Fuite en avant:  créer involontairement de nouveaux problèmes en croyant résoudre les anciens, ou améliorer les choses (= en croyant "aller de l'avant").
Les interprétations vont dans tous les sens, y compris dans les dicos !


----------



## BrunoParis

There's a very interesting editorial in Le Monde this evening that made me think about the meaning of this expression, and how to translate it into English : 

L'inquiétante fuite en avant du Royaume-Uni

I've read most of this thread, and am still not sure how I would translate the term. It really seems to be the idea of forging ahead regardless, though that's not a very elegant way of translating it.


----------



## Wodwo

It's not entirely clear to me what is most important in this phrase. Is it the precipitousness, the foolhardiness, the throwing caution to the winds, or perhaps the aspect some have mentioned of not facing up to a situation, but trying to get out of it by doing the same as before only more so?

I guess the answer is probably all of these things. In the example of the UK, it sounds like maybe a "blind rush" would work? But I can't access the article, so hard to say.


----------



## bh7

forging ahead blindly


----------



## tartopom

As if you were running away from yourself, from sth in some dogged pursuit.


----------



## trans-latour

On peut essayer de décomposer la succession d'évènement qui conduisent à la fuite en avant. Il y a 5 étapes:
1) Un problème se pose
2) La ou les personne(s) sensée(s) le résoudre élabore(nt) une solution et la met(tent) en application
3) Le résultat n'est que très partiellement positif. Visiblement la solution proposée , sans être complètement mauvaise, ne permet pas une résolution satisfaisante du problème.
4) La sagesse voudrait que l'on reconnaisse son erreur, ce qui conduirait à réétudier le problème et à essayer de proposer une  manière de le résoudre différente de la précédente.
5) Au lieu de cela, il est décidé de continuer à mettre en œuvre la première solution souvent en l'amplifiant et en excluant tout retour en arrière.

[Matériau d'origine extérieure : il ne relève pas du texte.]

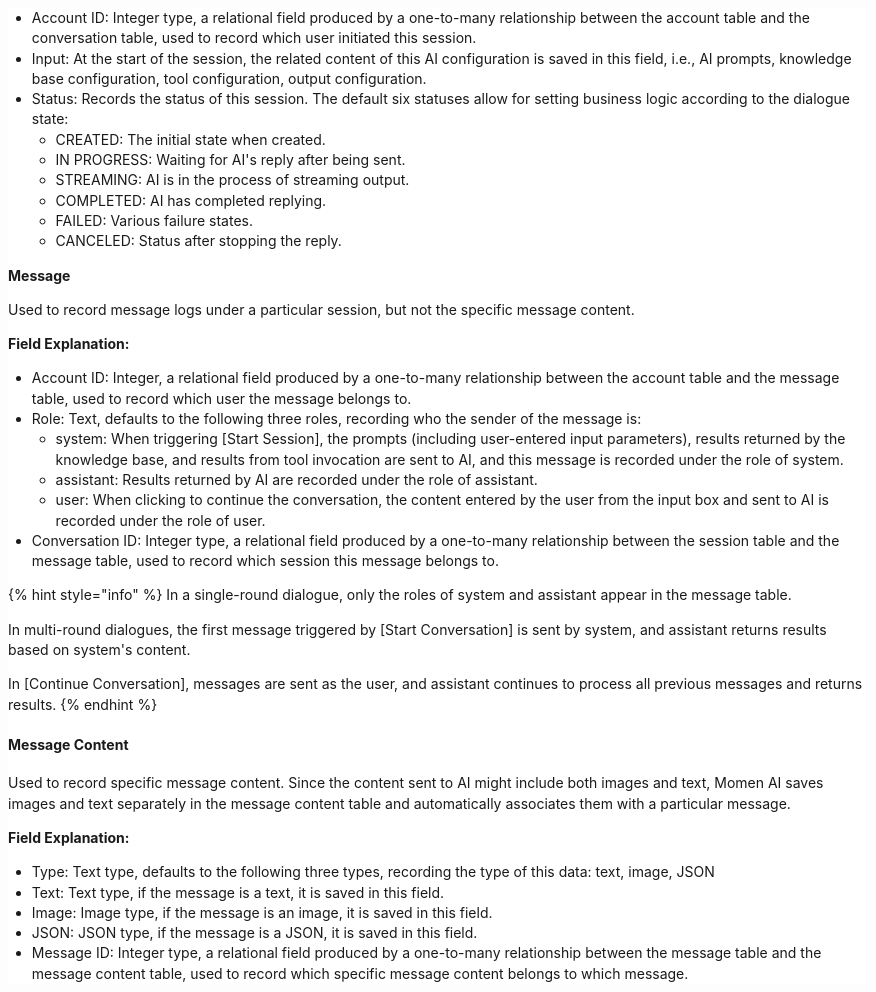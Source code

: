 * Account ID: Integer type, a relational field produced by a one-to-many relationship between the account table and the conversation table, used to record which user initiated this session.
* Input: At the start of the session, the related content of this AI configuration is saved in this field, i.e., AI prompts, knowledge base configuration, tool configuration, output configuration.
* Status: Records the status of this session. The default six statuses allow for setting business logic according to the dialogue state:&#x20;
  * CREATED: The initial state when created.&#x20;
  * IN PROGRESS: Waiting for AI's reply after being sent.&#x20;
  * STREAMING: AI is in the process of streaming output.&#x20;
  * COMPLETED: AI has completed replying.&#x20;
  * FAILED: Various failure states.&#x20;
  * CANCELED: Status after stopping the reply.

**Message**&#x20;

Used to record message logs under a particular session, but not the specific message content.&#x20;

**Field Explanation:**

* Account ID: Integer, a relational field produced by a one-to-many relationship between the account table and the message table, used to record which user the message belongs to.
* Role: Text, defaults to the following three roles, recording who the sender of the message is:&#x20;
  * &#x20;system: When triggering \[Start Session], the prompts (including user-entered input parameters), results returned by the knowledge base, and results from tool invocation are sent to AI, and this message is recorded under the role of system.&#x20;
  * assistant: Results returned by AI are recorded under the role of assistant.&#x20;
  * user: When clicking to continue the conversation, the content entered by the user from the input box and sent to AI is recorded under the role of user.
* Conversation ID: Integer type, a relational field produced by a one-to-many relationship between the session table and the message table, used to record which session this message belongs to.&#x20;

{% hint style="info" %}
In a single-round dialogue, only the roles of system and assistant appear in the message table.&#x20;

In multi-round dialogues, the first message triggered by \[Start Conversation] is sent by system, and assistant returns results based on system's content.&#x20;

In \[Continue Conversation], messages are sent as the user, and assistant continues to process all previous messages and returns results.
{% endhint %}



#### **Message Content**&#x20;

Used to record specific message content. Since the content sent to AI might include both images and text, Momen AI saves images and text separately in the message content table and automatically associates them with a particular message.&#x20;

**Field Explanation:**

* Type: Text type, defaults to the following three types, recording the type of this data: text, image, JSON
* Text: Text type, if the message is a text, it is saved in this field.
* Image: Image type, if the message is an image, it is saved in this field.
* JSON: JSON type, if the message is a JSON, it is saved in this field.
* Message ID: Integer type, a relational field produced by a one-to-many relationship between the message table and the message content table, used to record which specific message content belongs to which message.
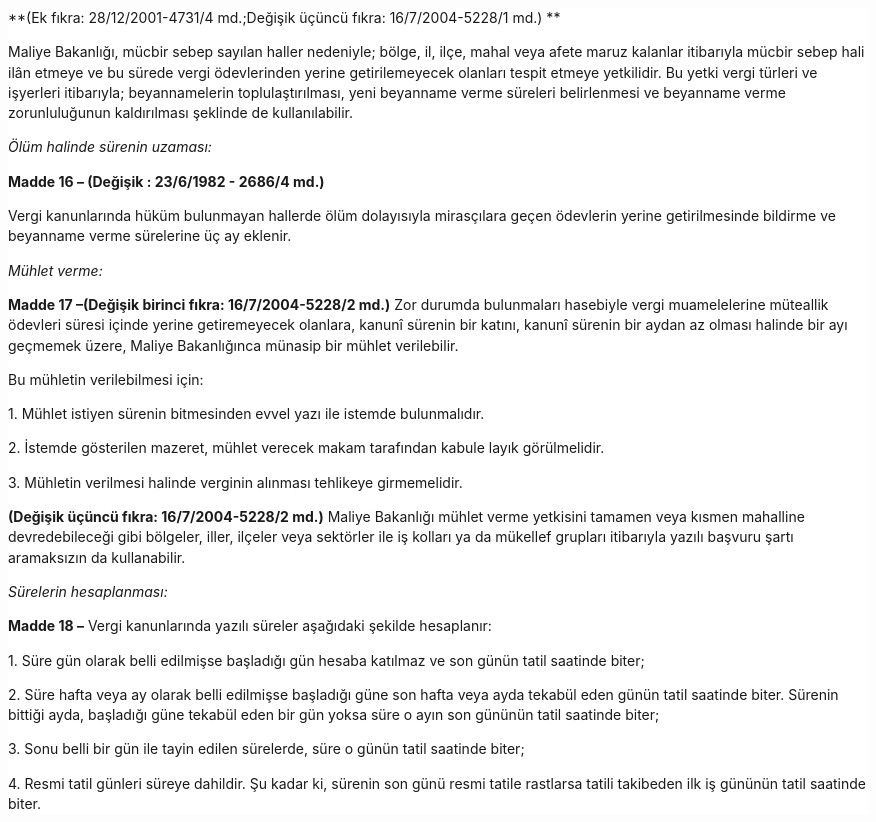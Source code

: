 **(Ek fıkra: 28/12/2001-4731/4 md.;Değişik üçüncü fıkra:
16/7/2004-5228/1 md.) **

Maliye Bakanlığı, mücbir sebep sayılan haller nedeniyle; bölge, il,
ilçe, mahal veya afete maruz kalanlar itibarıyla mücbir sebep hali ilân
etmeye ve bu sürede vergi ödevlerinden yerine getirilemeyecek olanları
tespit etmeye yetkilidir. Bu yetki vergi türleri ve işyerleri
itibarıyla; beyannamelerin toplulaştırılması, yeni beyanname verme
süreleri belirlenmesi ve beyanname verme zorunluluğunun kaldırılması
şeklinde de kullanılabilir.

*Ölüm halinde sürenin uzaması:*

**Madde 16 – (Değişik : 23/6/1982 - 2686/4 md.)**

Vergi kanunlarında hüküm bulunmayan hallerde ölüm dolayısıyla
mirasçılara geçen ödevlerin yerine getirilmesinde bildirme ve beyanname
verme sürelerine üç ay eklenir.

*Mühlet verme:*

**Madde 17 –(Değişik birinci fıkra: 16/7/2004-5228/2 md.)** Zor durumda
bulunmaları hasebiyle vergi muamelelerine müteallik ödevleri süresi
içinde yerine getiremeyecek olanlara, kanunî sürenin bir katını, kanunî
sürenin bir aydan az olması halinde bir ayı geçmemek üzere, Maliye
Bakanlığınca münasip bir mühlet verilebilir.

Bu mühletin verilebilmesi için:

1\. Mühlet istiyen sürenin bitmesinden evvel yazı ile istemde
bulunmalıdır.

2\. İstemde gösterilen mazeret, mühlet verecek makam tarafından kabule
layık görülmelidir.

3\. Mühletin verilmesi halinde verginin alınması tehlikeye girmemelidir.

**(Değişik üçüncü fıkra: 16/7/2004-5228/2 md.)** Maliye Bakanlığı mühlet
verme yetkisini tamamen veya kısmen mahalline devredebileceği gibi
bölgeler, iller, ilçeler veya sektörler ile iş kolları ya da mükellef
grupları itibarıyla yazılı başvuru şartı aramaksızın da kullanabilir.

*Sürelerin hesaplanması:*

**Madde 18 –** Vergi kanunlarında yazılı süreler aşağıdaki şekilde
hesaplanır:

1\. Süre gün olarak belli edilmişse başladığı gün hesaba katılmaz ve son
günün tatil saatinde biter;

2\. Süre hafta veya ay olarak belli edilmişse başladığı güne son hafta
veya ayda tekabül eden günün tatil saatinde biter. Sürenin bittiği ayda,
başladığı güne tekabül eden bir gün yoksa süre o ayın son gününün tatil
saatinde biter;

3\. Sonu belli bir gün ile tayin edilen sürelerde, süre o günün tatil
saatinde biter;

4\. Resmi tatil günleri süreye dahildir. Şu kadar ki, sürenin son günü
resmi tatile rastlarsa tatili takibeden ilk iş gününün tatil saatinde
biter.
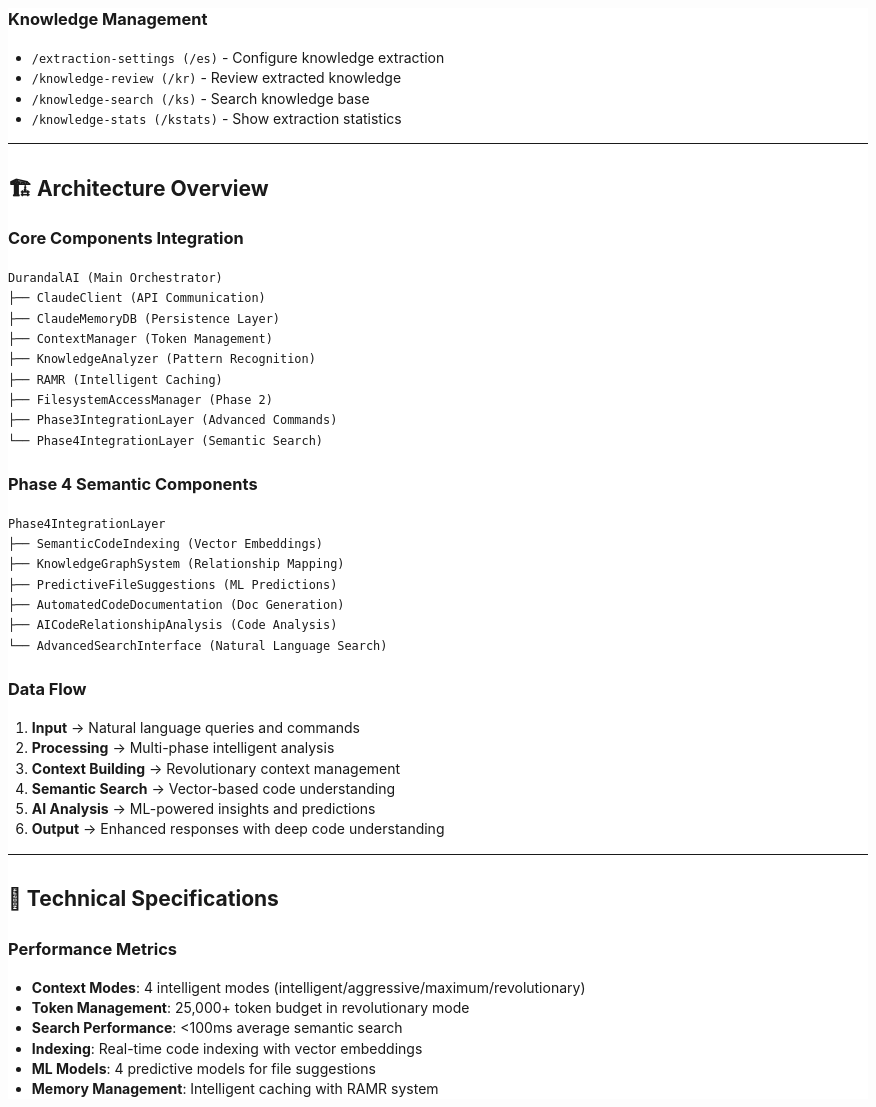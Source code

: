### Knowledge Management
- `/extraction-settings (/es)` - Configure knowledge extraction
- `/knowledge-review (/kr)` - Review extracted knowledge
- `/knowledge-search (/ks)` - Search knowledge base
- `/knowledge-stats (/kstats)` - Show extraction statistics

---

## 🏗️ Architecture Overview

### Core Components Integration
```
DurandalAI (Main Orchestrator)
├── ClaudeClient (API Communication)
├── ClaudeMemoryDB (Persistence Layer)
├── ContextManager (Token Management)
├── KnowledgeAnalyzer (Pattern Recognition)
├── RAMR (Intelligent Caching)
├── FilesystemAccessManager (Phase 2)
├── Phase3IntegrationLayer (Advanced Commands)
└── Phase4IntegrationLayer (Semantic Search)
```

### Phase 4 Semantic Components
```
Phase4IntegrationLayer
├── SemanticCodeIndexing (Vector Embeddings)
├── KnowledgeGraphSystem (Relationship Mapping)
├── PredictiveFileSuggestions (ML Predictions)
├── AutomatedCodeDocumentation (Doc Generation)
├── AICodeRelationshipAnalysis (Code Analysis)
└── AdvancedSearchInterface (Natural Language Search)
```

### Data Flow
1. **Input** → Natural language queries and commands
2. **Processing** → Multi-phase intelligent analysis
3. **Context Building** → Revolutionary context management
4. **Semantic Search** → Vector-based code understanding
5. **AI Analysis** → ML-powered insights and predictions
6. **Output** → Enhanced responses with deep code understanding

---

## 🔧 Technical Specifications

### Performance Metrics
- **Context Modes**: 4 intelligent modes (intelligent/aggressive/maximum/revolutionary)
- **Token Management**: 25,000+ token budget in revolutionary mode
- **Search Performance**: <100ms average semantic search
- **Indexing**: Real-time code indexing with vector embeddings
- **ML Models**: 4 predictive models for file suggestions
- **Memory Management**: Intelligent caching with RAMR system
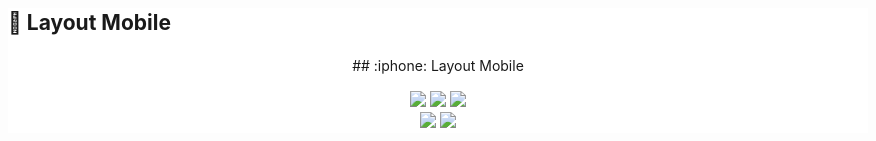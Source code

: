 ## :iphone: Layout Mobile
<p align="center">
  ## :iphone: Layout Mobile
<p align="center">
     <img src="https://github.com/KRochaS/NextLevelWeek3/blob/master/github/mobile-1.jpg" height="500" >
  <img src="https://github.com/KRochaS/NextLevelWeek3/blob/master/github/mobile-2.png" height="500" >
  <img src="https://github.com/KRochaS/NextLevelWeek3/blob/master/github/mobile-3.png" height="500" >
  <br />
   <img src="https://github.com/KRochaS/NextLevelWeek3/blob/master/github/1.gif" height="500"/>
   <img src="https://github.com/KRochaS/NextLevelWeek3/blob/master/github/2.gif" height="500"/>
</p>
</p>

En conséquence je proposerais la traduction suivante à faire vérifier par des anglicistes:
"Pratiquer la fuite en avant":
"To stubbornly hold to an ill-adapted measure "
voire même:
"To stubbornly hold with an increasing energy  to an ill-adapted measure "
ou peut-être:
"To stubbornly implement with an increasing determination  an inappropriate measure "


----------



## Wodwo

Thanks trans-latour. We have something similar in the idea of going on digging when you're in a hole - people do it but it's not a good idea. It appears in the phrase, "When you're in a hole stop digging" and variations.

As bh7 says, it looks as though in some cases "forging blindly ahead" or "ploughing blindly on" would work as a translation. But I am interested to know how much, if at all, the idea of doing something different from before to avoid having to face up to a situation, as suggested by Perrus at #25 above, features in people's understandings.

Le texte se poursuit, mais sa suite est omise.